No babies of my own yet but I was briefly a full time nanny. When you are watching someone elses kids falling back on TV isn't an option so you are forced to be creative. The thing that saved my sanity on cold or rainy days was the book store. This was in NYC and the family lived a few blocks from Central Park so on on nice days we would spend hours in the park. I would pack a big bag with toys, snacks etc and just go and sit on a blanket or walk around. Perfecting the "going out bag" is so key. Once you have it just right you can make up a checklist and never feel nervous about leaving the house for long periods of time. I had it down to a perfect science.
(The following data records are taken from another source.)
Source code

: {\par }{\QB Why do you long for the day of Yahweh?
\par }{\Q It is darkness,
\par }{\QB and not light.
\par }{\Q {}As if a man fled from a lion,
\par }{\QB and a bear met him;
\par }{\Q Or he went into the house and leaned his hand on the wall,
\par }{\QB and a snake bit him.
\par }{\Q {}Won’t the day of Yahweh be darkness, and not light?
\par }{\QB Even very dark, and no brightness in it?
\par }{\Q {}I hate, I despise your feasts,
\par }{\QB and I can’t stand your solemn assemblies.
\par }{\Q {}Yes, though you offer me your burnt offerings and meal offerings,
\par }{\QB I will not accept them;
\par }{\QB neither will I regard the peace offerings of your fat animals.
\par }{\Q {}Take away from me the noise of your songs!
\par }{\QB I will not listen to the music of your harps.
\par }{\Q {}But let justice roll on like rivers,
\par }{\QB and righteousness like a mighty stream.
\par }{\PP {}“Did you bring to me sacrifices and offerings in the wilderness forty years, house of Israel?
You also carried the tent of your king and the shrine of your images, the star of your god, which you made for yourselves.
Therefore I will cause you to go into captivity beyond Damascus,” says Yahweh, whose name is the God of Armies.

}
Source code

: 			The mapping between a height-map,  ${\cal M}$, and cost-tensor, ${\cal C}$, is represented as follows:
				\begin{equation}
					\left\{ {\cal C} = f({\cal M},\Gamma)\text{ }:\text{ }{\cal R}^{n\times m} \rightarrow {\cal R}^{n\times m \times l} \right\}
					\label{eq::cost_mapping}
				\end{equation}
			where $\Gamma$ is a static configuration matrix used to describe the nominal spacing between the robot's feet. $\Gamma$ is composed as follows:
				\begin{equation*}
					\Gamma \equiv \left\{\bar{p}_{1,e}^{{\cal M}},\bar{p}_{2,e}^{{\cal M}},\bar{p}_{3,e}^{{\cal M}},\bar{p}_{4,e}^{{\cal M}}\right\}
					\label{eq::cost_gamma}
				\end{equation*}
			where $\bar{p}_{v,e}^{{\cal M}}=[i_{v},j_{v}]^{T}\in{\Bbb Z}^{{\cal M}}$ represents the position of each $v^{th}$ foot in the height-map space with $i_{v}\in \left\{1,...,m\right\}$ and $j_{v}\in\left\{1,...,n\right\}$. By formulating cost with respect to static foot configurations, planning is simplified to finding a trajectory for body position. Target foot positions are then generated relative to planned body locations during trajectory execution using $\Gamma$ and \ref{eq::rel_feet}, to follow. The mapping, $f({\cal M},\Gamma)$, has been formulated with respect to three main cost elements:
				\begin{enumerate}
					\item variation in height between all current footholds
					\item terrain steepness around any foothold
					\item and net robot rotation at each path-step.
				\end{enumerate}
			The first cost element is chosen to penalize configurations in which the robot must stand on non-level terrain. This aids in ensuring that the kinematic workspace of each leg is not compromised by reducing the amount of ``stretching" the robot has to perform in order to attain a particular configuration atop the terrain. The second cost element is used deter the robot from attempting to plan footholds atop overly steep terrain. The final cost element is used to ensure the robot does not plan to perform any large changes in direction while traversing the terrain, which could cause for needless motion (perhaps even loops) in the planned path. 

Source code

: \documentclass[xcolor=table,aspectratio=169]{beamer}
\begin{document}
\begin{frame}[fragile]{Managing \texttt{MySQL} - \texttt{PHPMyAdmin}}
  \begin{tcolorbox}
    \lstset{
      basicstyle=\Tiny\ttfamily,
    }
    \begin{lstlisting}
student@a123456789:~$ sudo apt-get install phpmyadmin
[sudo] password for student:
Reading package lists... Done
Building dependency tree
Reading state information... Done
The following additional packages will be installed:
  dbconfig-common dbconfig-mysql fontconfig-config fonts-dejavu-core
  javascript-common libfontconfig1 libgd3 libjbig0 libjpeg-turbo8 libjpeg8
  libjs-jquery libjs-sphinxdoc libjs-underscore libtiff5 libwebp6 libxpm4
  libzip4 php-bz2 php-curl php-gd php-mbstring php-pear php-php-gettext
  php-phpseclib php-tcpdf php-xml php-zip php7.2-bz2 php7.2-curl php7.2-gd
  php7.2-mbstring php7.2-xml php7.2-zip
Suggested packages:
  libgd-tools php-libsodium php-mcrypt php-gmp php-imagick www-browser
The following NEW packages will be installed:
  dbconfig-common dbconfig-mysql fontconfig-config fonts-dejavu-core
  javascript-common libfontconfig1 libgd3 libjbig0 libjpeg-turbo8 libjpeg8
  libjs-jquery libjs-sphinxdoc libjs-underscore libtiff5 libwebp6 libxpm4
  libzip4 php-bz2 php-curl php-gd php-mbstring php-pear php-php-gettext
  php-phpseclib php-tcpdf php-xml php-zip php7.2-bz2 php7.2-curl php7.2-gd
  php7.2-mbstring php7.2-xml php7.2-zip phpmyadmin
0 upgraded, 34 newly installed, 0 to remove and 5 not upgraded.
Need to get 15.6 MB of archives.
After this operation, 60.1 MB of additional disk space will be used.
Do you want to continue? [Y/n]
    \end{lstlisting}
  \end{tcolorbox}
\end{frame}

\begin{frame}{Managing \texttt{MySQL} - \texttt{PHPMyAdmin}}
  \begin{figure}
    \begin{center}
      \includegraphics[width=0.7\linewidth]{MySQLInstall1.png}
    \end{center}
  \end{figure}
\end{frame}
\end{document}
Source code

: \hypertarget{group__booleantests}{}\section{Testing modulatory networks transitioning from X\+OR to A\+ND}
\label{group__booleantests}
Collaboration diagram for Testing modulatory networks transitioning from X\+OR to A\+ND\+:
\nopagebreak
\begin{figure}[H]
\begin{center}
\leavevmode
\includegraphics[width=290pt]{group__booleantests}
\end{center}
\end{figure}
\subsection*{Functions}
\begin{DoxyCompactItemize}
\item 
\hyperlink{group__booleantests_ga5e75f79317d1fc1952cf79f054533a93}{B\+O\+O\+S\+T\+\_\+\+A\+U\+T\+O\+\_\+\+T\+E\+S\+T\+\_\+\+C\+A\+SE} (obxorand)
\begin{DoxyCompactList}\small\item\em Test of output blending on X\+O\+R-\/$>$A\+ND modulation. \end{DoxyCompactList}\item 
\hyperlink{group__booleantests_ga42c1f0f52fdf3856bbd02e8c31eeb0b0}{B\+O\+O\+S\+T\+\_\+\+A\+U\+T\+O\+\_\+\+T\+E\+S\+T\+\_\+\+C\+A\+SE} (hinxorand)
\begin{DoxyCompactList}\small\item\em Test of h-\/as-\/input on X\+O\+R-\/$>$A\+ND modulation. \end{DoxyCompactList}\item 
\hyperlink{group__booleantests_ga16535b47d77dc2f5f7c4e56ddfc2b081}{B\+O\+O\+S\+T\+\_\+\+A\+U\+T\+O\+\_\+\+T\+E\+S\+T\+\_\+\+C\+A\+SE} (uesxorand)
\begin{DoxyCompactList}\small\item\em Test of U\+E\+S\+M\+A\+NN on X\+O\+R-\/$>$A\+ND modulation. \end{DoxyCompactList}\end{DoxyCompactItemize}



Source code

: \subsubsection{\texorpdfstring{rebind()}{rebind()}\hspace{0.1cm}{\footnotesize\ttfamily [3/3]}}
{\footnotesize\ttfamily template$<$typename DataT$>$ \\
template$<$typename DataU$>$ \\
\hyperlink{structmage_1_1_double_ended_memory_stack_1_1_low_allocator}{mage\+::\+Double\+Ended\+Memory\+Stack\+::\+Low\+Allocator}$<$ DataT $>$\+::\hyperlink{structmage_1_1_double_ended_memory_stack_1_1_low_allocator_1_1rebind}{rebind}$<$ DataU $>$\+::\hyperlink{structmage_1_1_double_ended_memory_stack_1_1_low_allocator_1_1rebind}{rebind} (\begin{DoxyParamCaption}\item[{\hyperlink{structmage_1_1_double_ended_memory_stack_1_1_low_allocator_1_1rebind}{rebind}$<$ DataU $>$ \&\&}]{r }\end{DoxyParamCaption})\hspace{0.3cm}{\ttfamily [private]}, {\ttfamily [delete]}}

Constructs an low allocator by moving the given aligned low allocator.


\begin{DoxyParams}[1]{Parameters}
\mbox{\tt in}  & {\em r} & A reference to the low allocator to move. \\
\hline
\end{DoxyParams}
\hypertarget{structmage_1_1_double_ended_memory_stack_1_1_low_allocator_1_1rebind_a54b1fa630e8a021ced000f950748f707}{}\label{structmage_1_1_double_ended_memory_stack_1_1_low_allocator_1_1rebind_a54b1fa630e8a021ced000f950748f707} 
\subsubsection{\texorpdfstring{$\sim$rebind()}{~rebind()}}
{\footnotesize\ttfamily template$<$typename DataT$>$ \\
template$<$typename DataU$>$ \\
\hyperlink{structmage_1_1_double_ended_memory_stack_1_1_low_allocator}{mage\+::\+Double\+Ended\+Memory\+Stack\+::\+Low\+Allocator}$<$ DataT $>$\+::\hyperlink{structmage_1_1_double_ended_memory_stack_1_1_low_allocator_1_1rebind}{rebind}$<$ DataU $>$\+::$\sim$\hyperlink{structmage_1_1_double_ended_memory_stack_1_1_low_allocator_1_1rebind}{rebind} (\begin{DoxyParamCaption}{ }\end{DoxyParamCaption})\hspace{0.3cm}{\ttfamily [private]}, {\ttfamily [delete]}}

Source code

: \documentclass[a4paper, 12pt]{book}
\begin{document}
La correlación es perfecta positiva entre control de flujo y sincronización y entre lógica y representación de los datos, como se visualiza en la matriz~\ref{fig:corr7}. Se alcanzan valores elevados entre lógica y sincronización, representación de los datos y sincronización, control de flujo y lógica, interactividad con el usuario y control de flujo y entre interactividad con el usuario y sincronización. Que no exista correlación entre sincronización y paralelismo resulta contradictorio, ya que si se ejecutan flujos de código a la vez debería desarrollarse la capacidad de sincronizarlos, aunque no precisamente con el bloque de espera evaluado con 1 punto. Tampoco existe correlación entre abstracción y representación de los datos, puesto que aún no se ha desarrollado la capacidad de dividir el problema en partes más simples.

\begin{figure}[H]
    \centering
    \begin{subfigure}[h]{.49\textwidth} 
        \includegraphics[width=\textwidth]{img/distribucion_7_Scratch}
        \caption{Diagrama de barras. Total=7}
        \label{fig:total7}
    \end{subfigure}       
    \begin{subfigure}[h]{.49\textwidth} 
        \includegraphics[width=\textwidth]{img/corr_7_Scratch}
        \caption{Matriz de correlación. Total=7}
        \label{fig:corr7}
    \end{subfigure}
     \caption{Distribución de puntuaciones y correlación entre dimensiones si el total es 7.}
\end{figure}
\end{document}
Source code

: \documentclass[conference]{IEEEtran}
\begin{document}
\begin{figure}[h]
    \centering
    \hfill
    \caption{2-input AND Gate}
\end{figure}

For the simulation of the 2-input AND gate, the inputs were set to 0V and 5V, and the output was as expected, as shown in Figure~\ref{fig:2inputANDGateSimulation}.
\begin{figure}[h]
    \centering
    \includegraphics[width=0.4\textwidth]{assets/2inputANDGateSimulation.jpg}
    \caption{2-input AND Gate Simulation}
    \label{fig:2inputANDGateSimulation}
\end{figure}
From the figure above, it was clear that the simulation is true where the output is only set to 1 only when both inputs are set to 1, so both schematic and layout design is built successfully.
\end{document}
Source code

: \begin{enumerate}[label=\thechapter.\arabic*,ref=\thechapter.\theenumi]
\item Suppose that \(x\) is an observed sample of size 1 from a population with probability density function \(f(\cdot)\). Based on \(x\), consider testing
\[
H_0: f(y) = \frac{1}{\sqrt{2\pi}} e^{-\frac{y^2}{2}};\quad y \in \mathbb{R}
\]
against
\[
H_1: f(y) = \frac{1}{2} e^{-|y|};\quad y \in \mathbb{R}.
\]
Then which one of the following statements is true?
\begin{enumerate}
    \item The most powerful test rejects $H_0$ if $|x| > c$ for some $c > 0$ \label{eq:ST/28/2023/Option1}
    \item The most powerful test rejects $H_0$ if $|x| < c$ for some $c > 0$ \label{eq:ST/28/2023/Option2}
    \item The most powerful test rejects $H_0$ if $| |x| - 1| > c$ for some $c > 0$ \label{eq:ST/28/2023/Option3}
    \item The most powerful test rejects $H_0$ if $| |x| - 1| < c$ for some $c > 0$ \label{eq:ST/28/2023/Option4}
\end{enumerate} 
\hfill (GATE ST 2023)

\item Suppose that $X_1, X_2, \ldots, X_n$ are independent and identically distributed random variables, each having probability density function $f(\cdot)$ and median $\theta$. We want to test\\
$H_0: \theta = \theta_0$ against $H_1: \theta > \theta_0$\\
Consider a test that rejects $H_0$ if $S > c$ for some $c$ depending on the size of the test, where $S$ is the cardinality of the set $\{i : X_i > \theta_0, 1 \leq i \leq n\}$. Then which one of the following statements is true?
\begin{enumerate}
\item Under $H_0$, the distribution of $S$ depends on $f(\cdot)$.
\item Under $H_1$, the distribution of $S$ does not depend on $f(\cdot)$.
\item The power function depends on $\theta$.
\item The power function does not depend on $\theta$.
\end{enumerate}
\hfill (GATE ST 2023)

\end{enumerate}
I used to feel like Mary Poppins when I manged to have just what we needed in an unexpected situation and only got totally caught out once when the baby managed not only to poop all over herself, her extra change of clothes, the blanket, the diaper bag by my pants as well. That was a fun walk home. But usually we were fine just hanging in the park watching the world go by and letting her crawl all over the place and get tired out. But when it was rainy or cold Barnes and Noble saved the day. The kids section is packed during the day. They have nice bathrooms with changing stations and good coffee. I would read the baby a book or two and then find stuff to read myself while she napped in the stroller. If she woke up or fussed I would ask one of the other nannies to watch the stroller while I just walked her around the store until she calmed down. I was also blessed with a baby that napped in both the sling and the stroller quite happily so that helped a lot. I would also sometimes go to my local yarn store and just sit and knit and chat with the other women there while the baby napped. The women who worked there were all grandmas who lived far from their grandkids so my charge was doted on and happily passed around and got lots of attention when she woke up.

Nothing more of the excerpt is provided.